◆ **EXERCISE OBJECTIVE**: For the listing below, output exactly the lines from the line with "The executable semantics is" up to and including the line with "The executable semantics written", and no other lines.

◆ **TASK MATERIAL**:
---------------

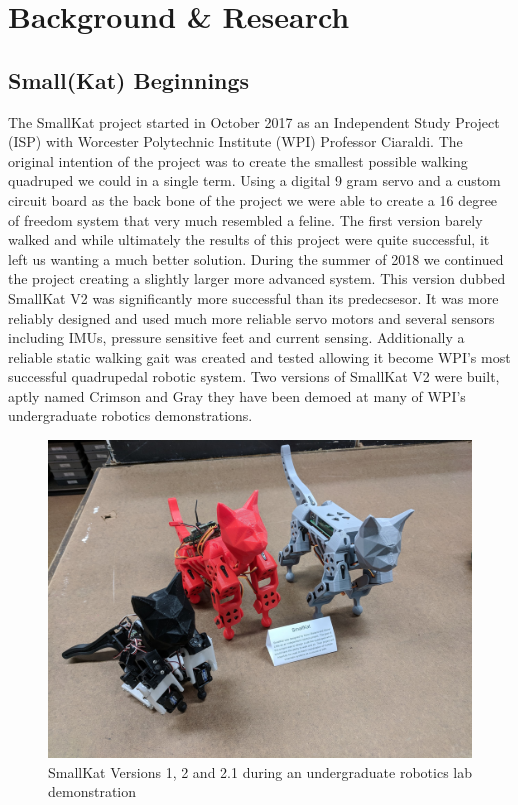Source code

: \graphicspath{ {./figures/} }

\section{Background \& Research}
    \label{chap:background}
    \subsection{Small(Kat) Beginnings} \label{subsec:SmallKatVersions}
        The SmallKat project started in October 2017 as an Independent Study Project (ISP) with Worcester Polytechnic Institute (WPI) Professor Ciaraldi. The original intention of the project was to create the smallest possible walking quadruped we could in a single term. Using a digital 9 gram servo and a custom circuit board as the back bone of the project we were able to create a 16 degree of freedom system that very much resembled a feline. The first version barely walked and while ultimately the results of this project were quite successful, it left us wanting a much better solution. During the summer of 2018 we continued the project creating a slightly larger more advanced system. This version dubbed SmallKat V2 was significantly more successful than its predecsesor. It was more reliably designed and used much more reliable servo motors and several sensors including IMUs, pressure sensitive feet and current sensing. Additionally a reliable static walking gait was created and tested allowing it become WPI's most successful quadrupedal robotic system. Two versions of SmallKat V2 were built, aptly named Crimson and Gray they have been demoed at many of WPI's undergraduate robotics demonstrations. 
        
        \begin{figure}[H]
            \centering
            \includegraphics[width=120mm]{figures/V1andV2.jpg}
            \caption{SmallKat Versions 1, 2 and 2.1 during an undergraduate robotics lab demonstration}
            \label{fig:SmallKatVersions}
        \end{figure}
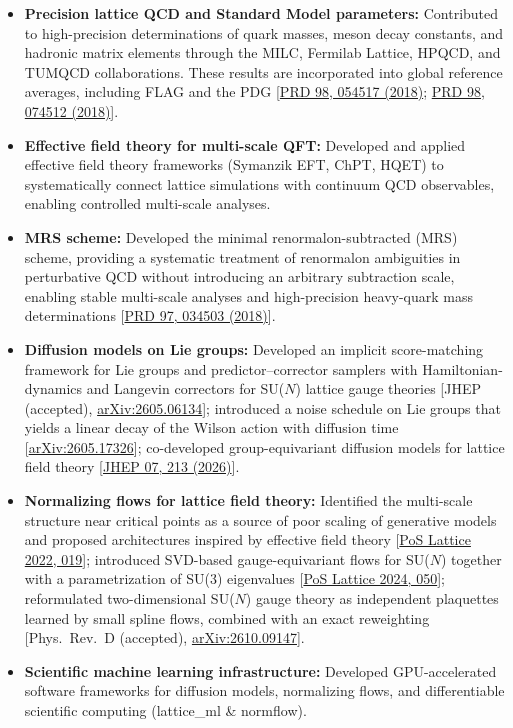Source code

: \documentclass[12pt,a4paper,sans]{moderncv}
\begin{document}
\begin{itemize}

\item \textbf{Precision lattice QCD and Standard Model parameters:}
Contributed to high-precision determinations of quark masses, meson decay constants, and hadronic matrix elements through the MILC, Fermilab Lattice, HPQCD, and TUMQCD collaborations. These results are incorporated into global reference averages, including FLAG and the PDG
[\href{https://doi.org/10.1103/PhysRevD.98.054517}{PRD 98, 054517 (2018)};
\href{https://doi.org/10.1103/PhysRevD.98.074512}{PRD 98, 074512 (2018)}].

\item \textbf{Effective field theory for multi-scale QFT:}
Developed and applied effective field theory frameworks (Symanzik EFT, ChPT, HQET) to systematically connect lattice simulations with continuum QCD observables, enabling controlled multi-scale analyses.

\item \textbf{MRS scheme:}
Developed the minimal renormalon-subtracted (MRS) scheme, providing a systematic treatment of renormalon ambiguities in perturbative QCD without introducing an arbitrary subtraction scale, enabling stable multi-scale analyses and high-precision heavy-quark mass determinations
[\href{https://doi.org/10.1103/PhysRevD.97.034503}{PRD 97, 034503 (2018)}].

\item \textbf{Diffusion models on Lie groups:}
Developed an implicit score-matching framework for Lie groups and predictor--corrector samplers with Hamiltonian-dynamics and Langevin correctors for SU($N$) lattice gauge theories
[JHEP (accepted), \href{https://arxiv.org/abs/2605.06134}{arXiv:2605.06134}];
introduced a noise schedule on Lie groups that yields a linear decay of the Wilson action with diffusion time
[\href{https://arxiv.org/abs/2605.17326}{arXiv:2605.17326}];
co-developed group-equivariant diffusion models for lattice field theory
[\href{https://doi.org/10.1007/JHEP07(2026)213}{JHEP 07, 213 (2026)}].

\item \textbf{Normalizing flows for lattice field theory:}
Identified the multi-scale structure near critical points as a source of poor scaling of generative models and proposed architectures inspired by effective field theory
[\href{https://doi.org/10.22323/1.430.0019}{PoS Lattice 2022, 019}];
introduced SVD-based gauge-equivariant flows for SU($N$) together with a parametrization of SU(3) eigenvalues
[\href{https://doi.org/10.22323/1.466.0050}{PoS Lattice 2024, 050}];
reformulated two-dimensional SU($N$) gauge theory as independent plaquettes learned by small spline flows, combined with an exact reweighting
[Phys.~Rev.~D (accepted), \href{https://arxiv.org/abs/2610.09147}{arXiv:2610.09147}].

\item \textbf{Scientific machine learning infrastructure:}
Developed GPU-accelerated software frameworks for diffusion models, normalizing flows, and differentiable scientific computing (lattice\_ml \& normflow).

\end{itemize}
\end{document}
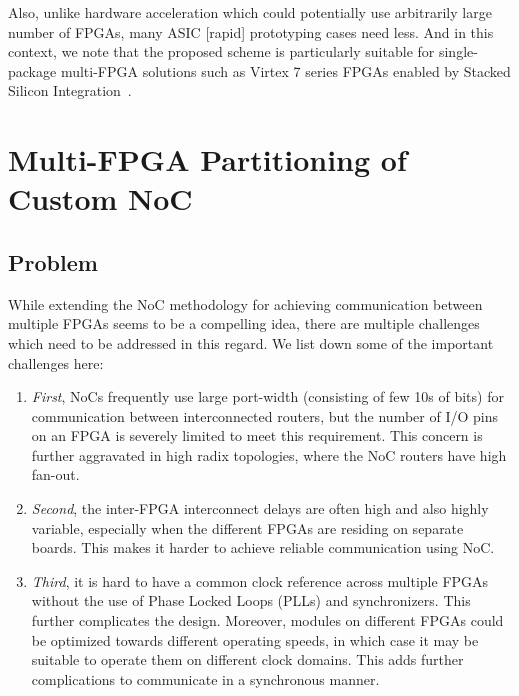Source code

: \documentclass[conference, 9pt]{IEEEtran}
\begin{document}
Also, unlike hardware acceleration which could potentially use arbitrarily large number of FPGAs, many ASIC [rapid] prototyping cases need less. And in this context,
 we note that the proposed scheme is particularly suitable for single-package multi-FPGA solutions such as Virtex 7 series FPGAs enabled by Stacked Silicon Integration~\cite{xilwp380}.

\section{Multi-FPGA Partitioning of Custom NoC}
\label{sec:mfpga_part}
\subsection{Problem}

While extending the NoC methodology for achieving communication between multiple FPGAs seems to be a compelling idea, there are multiple challenges which need to be addressed in this regard. We list down some of the important challenges here:
\begin{enumerate}
	\item \emph{First}, NoCs frequently use large port-width (consisting of few 10s of bits) for communication between interconnected routers, but the number of I/O pins on an FPGA is severely limited to meet this requirement. This concern is further aggravated in high radix topologies, where the NoC routers have high fan-out.
	\item \emph{Second}, the inter-FPGA interconnect delays are often high and also highly variable, especially when the different FPGAs are residing on separate boards. This makes it harder to achieve reliable communication using NoC.
	\item \emph{Third}, it is hard to have a common clock reference across multiple FPGAs without the use of Phase Locked Loops (PLLs) and synchronizers. This further complicates the design. Moreover, modules on different FPGAs could be optimized towards different operating speeds, in which case it may be suitable to operate them on different clock domains. This adds further complications to communicate in a synchronous manner.
\end{enumerate}
\end{document}
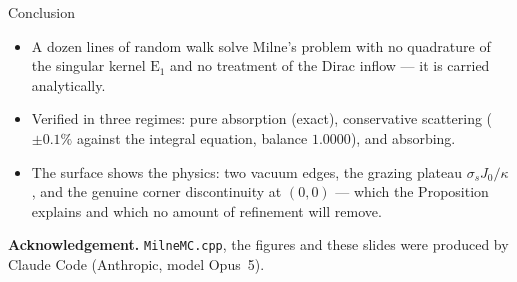 \documentclass[aspectratio=169,10pt]{beamer}
\newcommand{\E}{\mathrm{E}}
\newcommand{\MC}{\texttt{MilneMC.cpp}}
\begin{document}
\begin{frame}{Conclusion}
\begin{itemize}
\item A dozen lines of random walk solve Milne's problem with no quadrature of the
singular kernel $\E_1$ and no treatment of the Dirac inflow --- it is carried analytically.
\item Verified in three regimes: pure absorption (exact), conservative scattering
($\pm0.1\%$ against the integral equation, balance $1.0000$), and absorbing.
\item The surface shows the physics: two vacuum edges, the grazing plateau
$\sigma_sJ_0/\kappa$, and the genuine corner discontinuity at $(0,0)$ --- which the
Proposition explains and which no amount of refinement will remove.
\end{itemize}
\vfill
{\footnotesize\textbf{Acknowledgement.} \MC, the figures and these slides were produced by
Claude Code (Anthropic, model Opus~5).}
\end{frame}
\end{document}
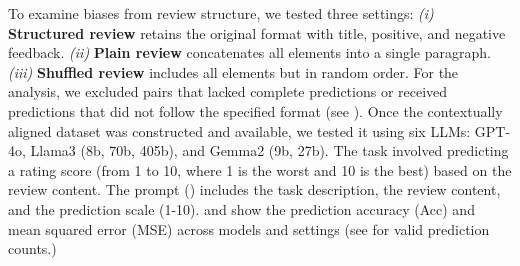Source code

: 




To examine biases from review structure, we tested three settings:
{\em (i)} \textbf{Structured review} retains the original format with title, positive, and negative feedback.
{\em (ii)} \textbf{Plain review} concatenates all elements into a single paragraph.
{\em (iii)} \textbf{Shuffled review} includes all elements but in random order.
For the analysis, we excluded pairs that lacked complete predictions or received predictions that did not follow the specified format (see ).
Once the contextually aligned dataset was constructed and available, we tested it using six LLMs: GPT-4o, Llama3 (8b, 70b, 405b), and Gemma2 (9b, 27b). 
The task involved predicting a rating score (from 1 to 10, where 1 is the worst and 10 is the best) based on the review content.
The prompt () includes the task description, the review content, and the prediction scale (1-10). 
 and  show the prediction accuracy (Acc) and mean squared error (MSE) across models and settings (see  for valid prediction counts.)




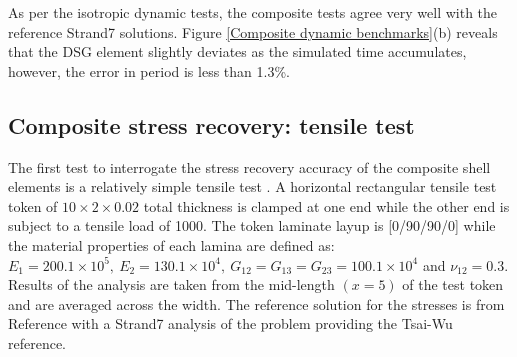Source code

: As per the isotropic dynamic tests, the composite tests agree very well with the reference Strand7 solutions. Figure \ref{Composite dynamic benchmarks}(b) reveals that the DSG element slightly deviates as the simulated time accumulates, however, the error in period is less than 1.3\%.

\subsection{Composite stress recovery: tensile test}
The first test to interrogate the stress recovery accuracy of the composite shell elements is a relatively simple tensile test \cite{nasanettles1994}. A horizontal rectangular tensile test token of $10\times2\times0.02$ total thickness is clamped at one end while the other end is subject to a tensile load of 1000. The token laminate layup is [0/90/90/0] while the material properties of each lamina are defined as: $E_1 = 200.1\times10^5,\ E_2 = 130.1\times10^4,\ G_{12} = G_{13} = G_{23} = 100.1\times10^4$ and $\nu_{12} = 0.3$. Results of the analysis are taken from the mid-length $(x=5)$ of the test token and are averaged across the width. The reference solution for the stresses is from Reference \cite{nasanettles1994} with a Strand7 analysis of the problem providing the Tsai-Wu reference. 

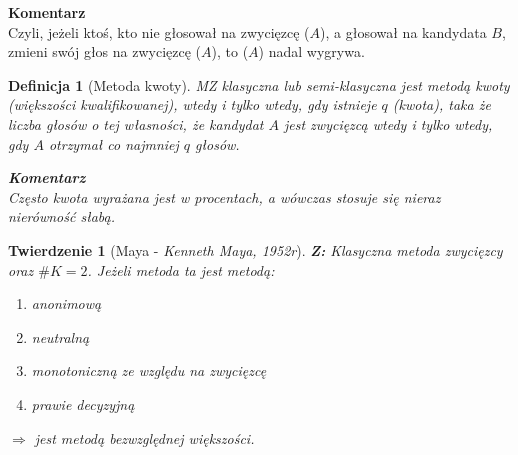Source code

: \documentclass[12pt,a4paper]{article}
\theoremstyle{break}
\newcommand{\Komentarz}[1]{
	\begin{mdframed}[style=zadanie]
		\textbf{Komentarz}\\
		#1
	\end{mdframed}
	}
\newtheorem{definition}{Definicja}[section]
\newtheorem{theorem}{Twierdzenie}[section]
\begin{document}
	\Komentarz{Czyli, jeżeli ktoś, kto nie głosował na zwycięzcę ($A$), a głosował na kandydata $B$, zmieni swój głos na zwycięzcę ($A$), to ($A$) nadal wygrywa.}
	
	\begin{definition}[Metoda kwoty]
		MZ klasyczna lub semi-klasyczna jest metodą kwoty (większości kwalifikowanej), \textit{wtedy i tylko wtedy}, gdy istnieje $q$ (kwota), taka że liczba głosów o tej własności, że kandydat $A$ jest zwycięzcą \textit{wtedy i tylko wtedy}, gdy $A$ otrzymał co najmniej $q$ głosów.
		
		\Komentarz{Często kwota wyrażana jest w procentach, a wówczas stosuje się nieraz nierówność słabą.}
	\end{definition}

	\newpage
	\begin{theorem}[Maya - \textit{Kenneth Maya, 1952r}]
		\textbf{Z:} Klasyczna metoda zwycięzcy oraz $\# K = 2$. Jeżeli metoda ta jest metodą:
		\begin{enumerate}[(1)]
			\item anonimową
			\item neutralną
			\item monotoniczną ze względu na zwycięzcę
			\item prawie decyzyjną
		\end{enumerate}
		$\Rightarrow$ jest metodą bezwzględnej większości.
	\end{theorem}
	
\end{document}
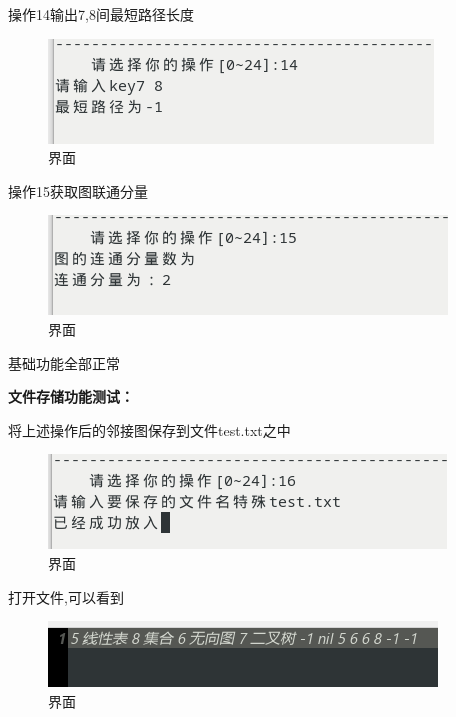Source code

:\documentclass[supercite]{Experimental_Report}
\theoremstyle{definition}
\begin{document}
操作14输出7,8间最短路径长度

\begin{figure}[!htb]
	\begin{center}
		\includegraphics[scale=0.60]{images/2-24.png}
		\caption{界面}
		\label{fig2-24}
		\end{center}
\end{figure}

操作15获取图联通分量

\begin{figure}[!htb]
	\begin{center}
		\includegraphics[scale=0.60]{images/2-25.png}
		\caption{界面}
		\label{fig2-25}
		\end{center}
\end{figure}

基础功能全部正常

\textbf{文件存储功能测试：}

将上述操作后的邻接图保存到文件test.txt之中

\begin{figure}[!htb]
	\begin{center}
		\includegraphics[scale=0.60]{images/2-26.png}
		\caption{界面}
		\label{fig2-26}
		\end{center}
\end{figure}

打开文件,可以看到

\begin{figure}[!htb]
	\begin{center}
		\includegraphics[scale=0.60]{images/2-27.png}
		\caption{界面}
		\label{fig2-27}
		\end{center}
\end{figure}
\end{document}
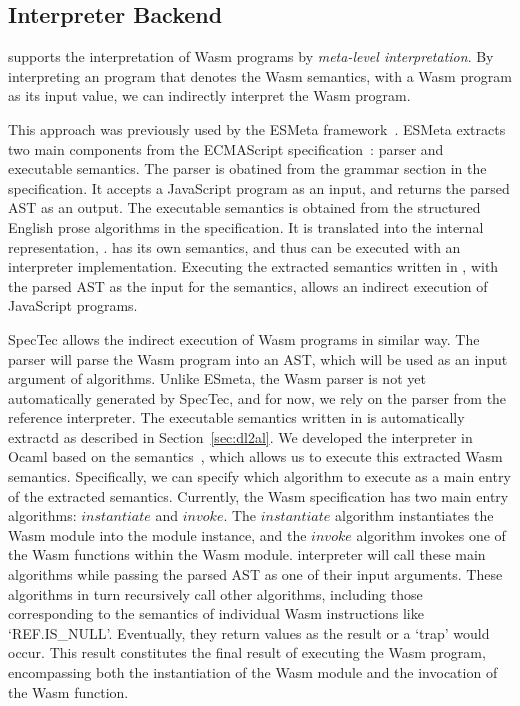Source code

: \subsection{Interpreter Backend}\label{sec:interp} %
\dslname supports the interpretation of Wasm programs by \textit{meta-level interpretation}.
By interpreting an \al program that denotes the Wasm semantics, with
a Wasm program as its input value, we can indirectly interpret the Wasm program.

This approach was previously used by the ESMeta framework~\cite{esmeta,jiset}.
ESMeta extracts two main components from the ECMAScript specification~\cite{ecmascript}:
parser and executable semantics.
The parser is obatined from the grammar section in the specification.
It accepts a JavaScript program as an input, and returns the parsed AST as an output.
The executable semantics is obtained from the structured English prose algorithms in the specification.
It is translated into the internal representation, \ires.
\ires has its own semantics, and thus can be executed with an interpreter implementation.
Executing the extracted semantics written in \ires, with the parsed AST as the input for the semantics,
allows an indirect execution of JavaScript programs.

SpecTec allows the indirect execution of Wasm programs in similar way.
The parser will parse the Wasm program into an AST, which will be used as an input argument of \al algorithms.
Unlike ESmeta, the Wasm parser is not yet automatically generated by SpecTec,
and for now, we rely on the parser from the reference interpreter.
The executable semantics written in \al is automatically extractd as described in Section~\ref{sec:dl2al}.
We developed the \al interpreter in Ocaml based on the \al semantics~\cite{il-tr},
which allows us to execute this extracted Wasm semantics.
Specifically, we can specify which \al algorithm to execute as a main entry of the extracted semantics.
Currently, the Wasm specification has two main entry algorithms:
$\mathit{instantiate}$ and $\mathit{invoke}$. 
The $\mathit{instantiate}$ algorithm instantiates the Wasm module into the module instance,
and the $\mathit{invoke}$ algorithm invokes one of the Wasm functions within the Wasm module.
\al interpreter will call these main algorithms while passing the parsed AST as one of their input arguments.
These algorithms in turn recursively call other algorithms,
including those corresponding to the semantics of individual Wasm instructions like `REF.IS\_NULL'.
Eventually, they return \al values as the result or a `trap' would occur.
This result constitutes the final result of executing the Wasm program,
encompassing both the instantiation of the Wasm module and the invocation of the Wasm function.



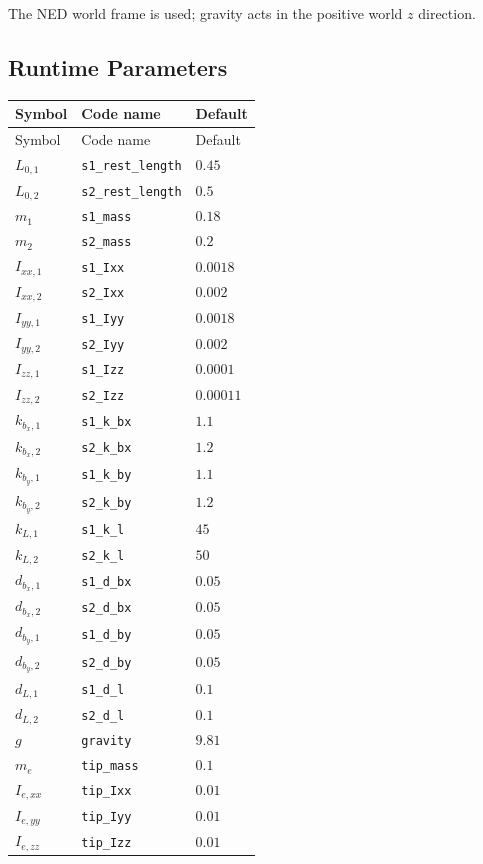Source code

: \documentclass[11pt]{article}
\begin{document}
The NED world frame is used; gravity acts in the positive world $z$ direction.
\subsection{Runtime Parameters}
\begin{longtable}{lll}
\hline
Symbol & Code name & Default \\
\hline
\endfirsthead
\hline Symbol & Code name & Default \\
\hline
\endhead
$L_{0,1}$ & \texttt{s1\_rest\_length} & $0.45$ \\
$L_{0,2}$ & \texttt{s2\_rest\_length} & $0.5$ \\
$m_{1}$ & \texttt{s1\_mass} & $0.18$ \\
$m_{2}$ & \texttt{s2\_mass} & $0.2$ \\
$I_{xx,1}$ & \texttt{s1\_Ixx} & $0.0018$ \\
$I_{xx,2}$ & \texttt{s2\_Ixx} & $0.002$ \\
$I_{yy,1}$ & \texttt{s1\_Iyy} & $0.0018$ \\
$I_{yy,2}$ & \texttt{s2\_Iyy} & $0.002$ \\
$I_{zz,1}$ & \texttt{s1\_Izz} & $0.0001$ \\
$I_{zz,2}$ & \texttt{s2\_Izz} & $0.00011$ \\
$k_{b_x,1}$ & \texttt{s1\_k\_bx} & $1.1$ \\
$k_{b_x,2}$ & \texttt{s2\_k\_bx} & $1.2$ \\
$k_{b_y,1}$ & \texttt{s1\_k\_by} & $1.1$ \\
$k_{b_y,2}$ & \texttt{s2\_k\_by} & $1.2$ \\
$k_{L,1}$ & \texttt{s1\_k\_l} & $45$ \\
$k_{L,2}$ & \texttt{s2\_k\_l} & $50$ \\
$d_{b_x,1}$ & \texttt{s1\_d\_bx} & $0.05$ \\
$d_{b_x,2}$ & \texttt{s2\_d\_bx} & $0.05$ \\
$d_{b_y,1}$ & \texttt{s1\_d\_by} & $0.05$ \\
$d_{b_y,2}$ & \texttt{s2\_d\_by} & $0.05$ \\
$d_{L,1}$ & \texttt{s1\_d\_l} & $0.1$ \\
$d_{L,2}$ & \texttt{s2\_d\_l} & $0.1$ \\
$g$ & \texttt{gravity} & $9.81$ \\
$m_e$ & \texttt{tip\_mass} & $0.1$ \\
$I_{e,xx}$ & \texttt{tip\_Ixx} & $0.01$ \\
$I_{e,yy}$ & \texttt{tip\_Iyy} & $0.01$ \\
$I_{e,zz}$ & \texttt{tip\_Izz} & $0.01$ \\
\hline
\end{longtable}
\end{document}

---------------

◆ **YOUR SOLUTION**:
The executable semantics is obtained from the structured English prose algorithms in the specification.
It is translated into the internal representation, \ires.
\ires has its own semantics, and thus can be executed with an interpreter implementation.
Executing the extracted semantics written in \ires, with the parsed AST as the input for the semantics,
allows an indirect execution of JavaScript programs.

SpecTec allows the indirect execution of Wasm programs in similar way.
The parser will parse the Wasm program into an AST, which will be used as an input argument of \al algorithms.
Unlike ESmeta, the Wasm parser is not yet automatically generated by SpecTec,
and for now, we rely on the parser from the reference interpreter.
The executable semantics written in \al is automatically extractd as described in Section~\ref{sec:dl2al}.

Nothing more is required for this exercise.